Soundings Soundings

Songlines

BMJ 2002; 324 doi: https://doi.org/10.1136/bmj.324.7353.1591/a (Published 29 June 2002) Cite this as: BMJ 2002;324:1591
  1. Trisha Greenhalgh, professor of primary health care
  1. University College London

    The kids are back from camp, and don't we know it. There is mud in their sleeping bags, nits in their hair, and tall stories at the dinner table. And as the neighbours have reminded us, they have knocked up some musical instruments and filled the air with song.

    They are mostly the same catchy tunes (“Gimme crack corn, and I don't care …”; “In Dublin's fair city …”) that you and I sang to hand clapping, thigh slapping actions with our youth groups so many decades ago. I remember my mother saying at the time, “Good grief, I used to do that one with the Girl Guides before the war.” Then, as now, the tune evoked memories of powerful peer group bonding in a primordial campfire context.
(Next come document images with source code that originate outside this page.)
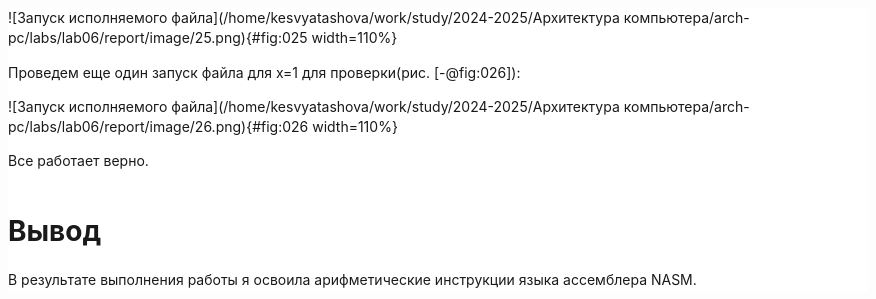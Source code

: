 ![Запуск исполняемого файла](/home/kesvyatashova/work/study/2024-2025/Архитектура компьютера/arch-pc/labs/lab06/report/image/25.png){#fig:025 width=110%}

Проведем еще один запуск файла для x=1 для проверки(рис. [-@fig:026]):

![Запуск исполняемого файла](/home/kesvyatashova/work/study/2024-2025/Архитектура компьютера/arch-pc/labs/lab06/report/image/26.png){#fig:026 width=110%}

Все работает верно.

# Вывод

В результате выполнения работы я освоила арифметические инструкции языка ассемблера NASM.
    The best songs aren't (and never were) in the songbook. Despite the mushrooming of technologies for recording, reproducing, indexing, and distributing text, little of what we place on file today will be accessible in its present form by our children's children. It is not the written word—and still less the formatted and processed word—but the chanted, sung, and collectively enacted word that passes faithfully down the generations. Our great grandchildren won't know or care about The NHS Plan, but they'll still be singing “Ging gang goolie goolie” as they toast their marshmallows.

    A few years ago, when my children were tiny, I started to teach them what to do if approached by a stranger in the street. “Oh, we already know that,” they said confidently. “A policeman came to the playgroup and taught us a song.”

    They launched into a perfect duet of the dealing-with-strangers song, checking off each verse on a different finger, and vigorously shaking their heads to accompany each chant of “No” in the refrain.

    Surely this is an idea we should capture? Research on educational interventions in health care focuses heavily on structured handouts. But text and pictures may ultimately prove less effective than engaging in a communal singsong.

    Let's take a leaf out of the policeman's book. I need a volunteer to redraft “Green grow the rushes-O” as an aide-mémoire for the lifestyle measures for cardiovascular health. And another to adapt “There was an old woman who swallowed a fly” to address the questions teenagers daren't ask us about sexual health. We'll soon be humming the winning entries.